A 501(c)(3) organization is defined by the Internal Revenue Service as a non-profit organization that is exempt from making any contributions under IRS tax codes. When launching a new program within an existing 501(c)(3) organization, there are a number of considerations to bear in mind; not taking the right steps could prove disastrous to the whole organization. It is therefore vital for a 501(c)(3), as it is for any other type of organization, to ensure that good planning is undertaken in every aspect of any proposed new program.

Instructions

  1. Instructions

    • 1

      Identify areas within your organization where new programs could be launched. Remember any new program needs to fit with the core purpose of your organization and that it should encourage the contribution of donations by the public or other sources to fund the new program and ultimately your organization.

    • 2

      Research other local organizations which are carrying out the same type of activities you are intending to implement and how execute these activities. There are approximately 1.5 million charitable organizations in the United States, so it is highly likely that another group is already running a similar program. Research within your local area and highlight other organizations that are already targeting the same demographic you wish to help. This could give you both good and bad news. The availability of other organizations providing similar services in your area could be a reservoir of knowledge to helping you launch your own program, but if there are too many other groups chasing the same public donations, then your program might be at financial peril before it is even launched.

    • 3

      Make sure your new program idea will fit with the Internal Revenue Service's criteria for a charitable program. Contact the Internal Revenue Service by phone, or consult with a legal expert to make sure.

    • 4

      Conduct a cost-analysis study to help identify the feasibility of your new program and ultimately its success. With any business, income is key to ensure the core operations of the organization is supported. For nonprofit organizations, the majority of funding comes from public and private donations, but there may also be an opportunity to secure grant funding; however, the process of applying for this funding will require special knowledge and skills in some cases. Secure sufficient funding before implementing any aspect of a new program.

    • 5

      Test your new program within a smaller group of people or segment of the community to gauge support and feasibility. Try a number of small test sites first to measure the effectiveness of the program, any financial or operational constraints, and to highlight any further areas for expansion of the program. If the program fails to perform as expected then it could be an indicator that such a program is not viable or that the need within your area is simply too small. It could also indicate your need to research more or make changes to the original program plan.

    • 6

      Draw up a marketing plan or consult a business or marketing consultant to help launch your program to the wider community. Begin with your local area and look to expand the program to other areas once it is firmly established.

Tips & Warnings

  • Collect as much feedback as possible from the local community about your program; it can give you a valuable insight into what the community needs or whether their needs are being met by another organization.

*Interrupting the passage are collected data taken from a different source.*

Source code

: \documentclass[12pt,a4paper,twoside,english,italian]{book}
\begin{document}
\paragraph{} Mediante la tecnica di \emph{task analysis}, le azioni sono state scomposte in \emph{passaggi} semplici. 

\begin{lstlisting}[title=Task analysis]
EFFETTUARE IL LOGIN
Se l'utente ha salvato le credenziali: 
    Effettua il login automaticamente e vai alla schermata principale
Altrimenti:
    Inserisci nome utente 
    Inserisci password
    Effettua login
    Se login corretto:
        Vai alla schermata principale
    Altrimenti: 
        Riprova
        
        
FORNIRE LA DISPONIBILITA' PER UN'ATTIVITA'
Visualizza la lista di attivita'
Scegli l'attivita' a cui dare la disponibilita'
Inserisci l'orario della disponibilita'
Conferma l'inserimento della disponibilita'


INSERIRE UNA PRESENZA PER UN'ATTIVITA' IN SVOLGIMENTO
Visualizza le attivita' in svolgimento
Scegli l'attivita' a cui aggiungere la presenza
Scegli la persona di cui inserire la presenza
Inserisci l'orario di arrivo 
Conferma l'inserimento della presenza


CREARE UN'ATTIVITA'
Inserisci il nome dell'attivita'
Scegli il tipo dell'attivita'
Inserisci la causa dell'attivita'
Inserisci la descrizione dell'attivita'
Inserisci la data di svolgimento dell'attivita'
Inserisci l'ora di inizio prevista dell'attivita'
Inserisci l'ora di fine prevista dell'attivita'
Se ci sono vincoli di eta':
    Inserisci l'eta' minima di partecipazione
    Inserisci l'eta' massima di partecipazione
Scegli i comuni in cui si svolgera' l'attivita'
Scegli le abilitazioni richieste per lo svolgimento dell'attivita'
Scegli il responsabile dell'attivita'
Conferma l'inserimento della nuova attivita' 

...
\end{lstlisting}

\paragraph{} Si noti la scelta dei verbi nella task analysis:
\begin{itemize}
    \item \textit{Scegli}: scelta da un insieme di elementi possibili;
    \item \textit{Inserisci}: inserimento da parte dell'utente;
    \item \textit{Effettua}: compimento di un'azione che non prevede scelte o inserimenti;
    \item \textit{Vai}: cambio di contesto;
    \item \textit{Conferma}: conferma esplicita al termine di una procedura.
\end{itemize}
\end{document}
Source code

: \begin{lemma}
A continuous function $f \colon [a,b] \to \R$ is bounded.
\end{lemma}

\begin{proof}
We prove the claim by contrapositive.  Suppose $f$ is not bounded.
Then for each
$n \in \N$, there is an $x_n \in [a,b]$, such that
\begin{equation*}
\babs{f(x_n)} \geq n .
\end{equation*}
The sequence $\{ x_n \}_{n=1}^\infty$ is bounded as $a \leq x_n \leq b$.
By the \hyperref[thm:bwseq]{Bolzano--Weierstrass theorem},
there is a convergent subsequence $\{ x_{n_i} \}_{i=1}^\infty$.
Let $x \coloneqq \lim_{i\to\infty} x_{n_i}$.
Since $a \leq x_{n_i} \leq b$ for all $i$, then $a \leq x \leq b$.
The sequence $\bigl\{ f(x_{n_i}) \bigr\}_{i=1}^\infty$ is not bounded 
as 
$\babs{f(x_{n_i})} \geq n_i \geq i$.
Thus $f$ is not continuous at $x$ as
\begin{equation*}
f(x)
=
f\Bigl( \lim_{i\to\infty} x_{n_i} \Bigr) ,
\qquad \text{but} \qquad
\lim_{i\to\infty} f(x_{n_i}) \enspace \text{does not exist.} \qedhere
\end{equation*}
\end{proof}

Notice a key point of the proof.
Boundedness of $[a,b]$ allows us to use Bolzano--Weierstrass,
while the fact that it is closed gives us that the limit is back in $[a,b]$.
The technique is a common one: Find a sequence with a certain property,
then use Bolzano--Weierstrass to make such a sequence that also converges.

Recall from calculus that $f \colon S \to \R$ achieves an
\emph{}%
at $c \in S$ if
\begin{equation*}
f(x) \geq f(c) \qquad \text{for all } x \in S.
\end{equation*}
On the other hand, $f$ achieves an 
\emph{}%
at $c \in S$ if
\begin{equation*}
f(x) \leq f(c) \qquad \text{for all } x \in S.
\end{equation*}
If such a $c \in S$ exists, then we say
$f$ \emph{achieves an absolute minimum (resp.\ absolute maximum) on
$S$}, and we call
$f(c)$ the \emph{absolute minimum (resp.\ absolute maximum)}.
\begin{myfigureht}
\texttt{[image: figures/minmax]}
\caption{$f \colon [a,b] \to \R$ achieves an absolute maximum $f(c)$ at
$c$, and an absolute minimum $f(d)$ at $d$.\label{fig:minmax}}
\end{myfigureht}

  • Always keep the core mission of your organization in mind with any new program. To deviate from it could undermine your work and turn donors away.

  • Measure your customer satisfaction to ensure the program is functioning as intended and to make improvements to the quality of the services you deliver.

  • Keep a keen eye on the financial status of the program to ensure you maintain sufficient financial funding to cover costs. Keeping a non-profitable program running could siphon funds from other areas and be detrimental to the whole organization.